Tran NV(1), Nguyen LTA(1), Lim KW(2), Phan AT(2)(3).
Author information:
(1)School of Physical and Mathematical Sciences, Nanyang Technological University, Singapore 637371, Singapore; and.
(2)School of Physical and Mathematical Sciences, Nanyang Technological University, Singapore 637371, Singapore; and [Email] [Email]
(3)NTU Institute of Structural Biology, Nanyang Technological University, Singapore 636921, Singapore.

Abstract

Tyrosine kinase 2 (TYK2) is a member of the JAK family of nonreceptor tyrosine kinase, together with JAK1, JAK2, and JAK3. JAKs are important signaling mediators of many proinflammatory cytokines and represent compelling pharmacological targets for autoimmune and inflammatory diseases. Pan-acting small-molecule JAK inhibitors were approved for the treatment of rheumatoid arthritis and ulcerative colitis. However, their limited selectivity among JAK members have led to undesirable side effects, driving a search toward specific JAK inhibitors.
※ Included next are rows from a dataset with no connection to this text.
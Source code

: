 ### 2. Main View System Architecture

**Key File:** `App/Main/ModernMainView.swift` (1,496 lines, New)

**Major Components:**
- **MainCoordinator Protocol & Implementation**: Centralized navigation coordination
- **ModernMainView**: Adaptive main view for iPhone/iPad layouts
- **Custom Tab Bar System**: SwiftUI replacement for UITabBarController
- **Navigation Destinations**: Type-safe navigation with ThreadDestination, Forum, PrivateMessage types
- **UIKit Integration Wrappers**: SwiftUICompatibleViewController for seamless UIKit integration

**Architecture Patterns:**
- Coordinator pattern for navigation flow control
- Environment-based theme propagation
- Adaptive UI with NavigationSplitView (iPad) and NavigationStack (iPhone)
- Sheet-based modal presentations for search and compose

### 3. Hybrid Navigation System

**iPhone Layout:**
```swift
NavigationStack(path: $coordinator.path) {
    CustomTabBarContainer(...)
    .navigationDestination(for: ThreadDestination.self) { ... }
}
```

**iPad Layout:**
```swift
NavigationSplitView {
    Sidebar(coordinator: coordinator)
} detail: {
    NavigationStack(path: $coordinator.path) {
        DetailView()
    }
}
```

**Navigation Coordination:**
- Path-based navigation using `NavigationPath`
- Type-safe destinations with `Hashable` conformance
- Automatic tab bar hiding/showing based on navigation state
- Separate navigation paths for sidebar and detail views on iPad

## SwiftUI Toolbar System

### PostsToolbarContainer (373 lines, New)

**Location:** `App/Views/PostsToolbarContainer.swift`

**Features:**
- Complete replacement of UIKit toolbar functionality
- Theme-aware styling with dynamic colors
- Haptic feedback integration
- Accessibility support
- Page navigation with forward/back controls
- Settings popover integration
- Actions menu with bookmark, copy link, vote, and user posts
Recently, TYK2 has emerged as a target of choice for the treatment of autoimmune diseases and severe COVID-19 with an optimum balance between efficacy and safety, based on observations from human genetics studies and clinical outcomes of several agents targeting cytokine pathways for which TYK2 plays an essential role. In this article, we address selective targeting of TYK2 from the genetic sequence space through development of antisense oligonucleotides (ASOs) against TYK2 mRNA. Potent ASO candidates were identified from the screening of over 200 ASOs using locked nucleic acid gapmer design. The lead ASOs exhibited potent and selective knockdown of TYK2 mRNA and protein across a panel of model human cell lines in a dose-dependent manner, showing no reduction in the mRNA and protein expression levels of other JAK paralogs. In agreement with the depletion of TYK2 proteins, several TYK2-mediated cytokine signaling pathways, including IFN-α and IL-12, were inhibited upon ASO treatment. Our results established the TYK2 ASOs as investigational tool compound and potential therapeutic agent for the treatment of autoimmune diseases and severe COVID-19.